• _DIRECTIONS_: Send back all of the data, word for word.

• _INFORMATION SHOWN_:
□ □ □ □

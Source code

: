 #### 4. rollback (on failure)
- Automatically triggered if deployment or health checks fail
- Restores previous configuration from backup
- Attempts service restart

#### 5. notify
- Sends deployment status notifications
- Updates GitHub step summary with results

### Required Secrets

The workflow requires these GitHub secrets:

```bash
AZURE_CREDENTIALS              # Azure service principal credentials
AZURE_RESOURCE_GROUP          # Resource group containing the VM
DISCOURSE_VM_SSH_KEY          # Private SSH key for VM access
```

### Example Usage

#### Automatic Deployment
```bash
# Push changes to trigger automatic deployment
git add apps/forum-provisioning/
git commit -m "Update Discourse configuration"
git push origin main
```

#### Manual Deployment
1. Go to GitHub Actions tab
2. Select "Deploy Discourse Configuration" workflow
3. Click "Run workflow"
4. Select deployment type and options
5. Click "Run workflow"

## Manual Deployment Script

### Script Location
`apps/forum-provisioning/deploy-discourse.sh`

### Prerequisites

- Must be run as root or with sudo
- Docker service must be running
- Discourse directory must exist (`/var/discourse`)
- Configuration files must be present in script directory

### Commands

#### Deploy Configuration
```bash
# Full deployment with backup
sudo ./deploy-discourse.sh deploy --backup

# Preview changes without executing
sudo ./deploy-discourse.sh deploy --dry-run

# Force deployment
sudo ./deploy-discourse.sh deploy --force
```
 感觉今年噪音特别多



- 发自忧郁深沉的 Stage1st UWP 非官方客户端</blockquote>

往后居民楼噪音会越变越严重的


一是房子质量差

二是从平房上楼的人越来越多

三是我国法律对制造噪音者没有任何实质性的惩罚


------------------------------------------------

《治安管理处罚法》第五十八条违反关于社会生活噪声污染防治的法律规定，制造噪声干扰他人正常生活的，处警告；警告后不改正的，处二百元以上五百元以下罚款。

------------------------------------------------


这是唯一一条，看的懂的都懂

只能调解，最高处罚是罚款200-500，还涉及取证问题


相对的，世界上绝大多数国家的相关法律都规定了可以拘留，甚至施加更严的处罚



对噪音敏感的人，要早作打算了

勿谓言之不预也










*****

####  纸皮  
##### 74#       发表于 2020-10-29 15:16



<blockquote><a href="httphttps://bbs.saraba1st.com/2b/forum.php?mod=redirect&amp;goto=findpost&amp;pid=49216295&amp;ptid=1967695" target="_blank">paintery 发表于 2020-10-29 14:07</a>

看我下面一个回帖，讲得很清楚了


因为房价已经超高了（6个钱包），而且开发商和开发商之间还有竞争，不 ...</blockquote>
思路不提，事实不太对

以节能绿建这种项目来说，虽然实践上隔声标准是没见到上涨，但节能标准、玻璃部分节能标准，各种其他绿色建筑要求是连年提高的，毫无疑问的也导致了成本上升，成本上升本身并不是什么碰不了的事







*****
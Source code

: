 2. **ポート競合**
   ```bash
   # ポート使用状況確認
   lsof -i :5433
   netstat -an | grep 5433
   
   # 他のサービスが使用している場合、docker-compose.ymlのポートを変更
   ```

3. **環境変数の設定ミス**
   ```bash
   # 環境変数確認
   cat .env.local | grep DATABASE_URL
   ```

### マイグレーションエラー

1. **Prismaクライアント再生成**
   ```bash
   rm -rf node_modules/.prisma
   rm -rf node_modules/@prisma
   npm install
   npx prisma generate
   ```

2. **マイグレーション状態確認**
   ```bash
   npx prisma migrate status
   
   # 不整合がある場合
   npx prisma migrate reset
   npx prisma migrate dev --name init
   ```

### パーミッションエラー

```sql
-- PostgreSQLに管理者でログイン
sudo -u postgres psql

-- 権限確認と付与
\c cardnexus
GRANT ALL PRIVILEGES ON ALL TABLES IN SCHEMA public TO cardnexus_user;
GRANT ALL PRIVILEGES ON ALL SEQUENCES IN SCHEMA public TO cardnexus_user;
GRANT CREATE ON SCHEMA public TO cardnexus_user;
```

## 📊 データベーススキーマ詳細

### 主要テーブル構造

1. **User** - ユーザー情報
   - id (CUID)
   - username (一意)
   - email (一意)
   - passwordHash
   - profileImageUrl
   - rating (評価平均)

□ □ □ □

• _ANSWER SECTION_:
Source code

: #### 4. rollback (on failure)
- Automatically triggered if deployment or health checks fail
- Restores previous configuration from backup
- Attempts service restart

#### 5. notify
- Sends deployment status notifications
- Updates GitHub step summary with results

### Required Secrets

The workflow requires these GitHub secrets:

```bash
AZURE_CREDENTIALS              # Azure service principal credentials
AZURE_RESOURCE_GROUP          # Resource group containing the VM
DISCOURSE_VM_SSH_KEY          # Private SSH key for VM access
```

### Example Usage

#### Automatic Deployment
```bash
# Push changes to trigger automatic deployment
git add apps/forum-provisioning/
git commit -m "Update Discourse configuration"
git push origin main
```

#### Manual Deployment
1. Go to GitHub Actions tab
2. Select "Deploy Discourse Configuration" workflow
3. Click "Run workflow"
4. Select deployment type and options
5. Click "Run workflow"

## Manual Deployment Script

### Script Location
`apps/forum-provisioning/deploy-discourse.sh`

### Prerequisites

- Must be run as root or with sudo
- Docker service must be running
- Discourse directory must exist (`/var/discourse`)
- Configuration files must be present in script directory

### Commands

#### Deploy Configuration
```bash
# Full deployment with backup
sudo ./deploy-discourse.sh deploy --backup

# Preview changes without executing
sudo ./deploy-discourse.sh deploy --dry-run

# Force deployment
sudo ./deploy-discourse.sh deploy --force
```
 感觉今年噪音特别多



- 发自忧郁深沉的 Stage1st UWP 非官方客户端</blockquote>

往后居民楼噪音会越变越严重的


一是房子质量差

二是从平房上楼的人越来越多

三是我国法律对制造噪音者没有任何实质性的惩罚


------------------------------------------------

《治安管理处罚法》第五十八条违反关于社会生活噪声污染防治的法律规定，制造噪声干扰他人正常生活的，处警告；警告后不改正的，处二百元以上五百元以下罚款。

------------------------------------------------


这是唯一一条，看的懂的都懂

只能调解，最高处罚是罚款200-500，还涉及取证问题


相对的，世界上绝大多数国家的相关法律都规定了可以拘留，甚至施加更严的处罚



对噪音敏感的人，要早作打算了

勿谓言之不预也










*****

####  纸皮  
##### 74#       发表于 2020-10-29 15:16



<blockquote><a href="httphttps://bbs.saraba1st.com/2b/forum.php?mod=redirect&amp;goto=findpost&amp;pid=49216295&amp;ptid=1967695" target="_blank">paintery 发表于 2020-10-29 14:07</a>

看我下面一个回帖，讲得很清楚了


因为房价已经超高了（6个钱包），而且开发商和开发商之间还有竞争，不 ...</blockquote>
思路不提，事实不太对

以节能绿建这种项目来说，虽然实践上隔声标准是没见到上涨，但节能标准、玻璃部分节能标准，各种其他绿色建筑要求是连年提高的，毫无疑问的也导致了成本上升，成本上升本身并不是什么碰不了的事







*****
Source code

: 2. **ポート競合**
   ```bash
   # ポート使用状況確認
   lsof -i :5433
   netstat -an | grep 5433
   
   # 他のサービスが使用している場合、docker-compose.ymlのポートを変更
   ```

3. **環境変数の設定ミス**
   ```bash
   # 環境変数確認
   cat .env.local | grep DATABASE_URL
   ```

### マイグレーションエラー

1. **Prismaクライアント再生成**
   ```bash
   rm -rf node_modules/.prisma
   rm -rf node_modules/@prisma
   npm install
   npx prisma generate
   ```

2. **マイグレーション状態確認**
   ```bash
   npx prisma migrate status
   
   # 不整合がある場合
   npx prisma migrate reset
   npx prisma migrate dev --name init
   ```

### パーミッションエラー

```sql
-- PostgreSQLに管理者でログイン
sudo -u postgres psql

-- 権限確認と付与
\c cardnexus
GRANT ALL PRIVILEGES ON ALL TABLES IN SCHEMA public TO cardnexus_user;
GRANT ALL PRIVILEGES ON ALL SEQUENCES IN SCHEMA public TO cardnexus_user;
GRANT CREATE ON SCHEMA public TO cardnexus_user;
```

## 📊 データベーススキーマ詳細

### 主要テーブル構造

1. **User** - ユーザー情報
   - id (CUID)
   - username (一意)
   - email (一意)
   - passwordHash
   - profileImageUrl
   - rating (評価平均)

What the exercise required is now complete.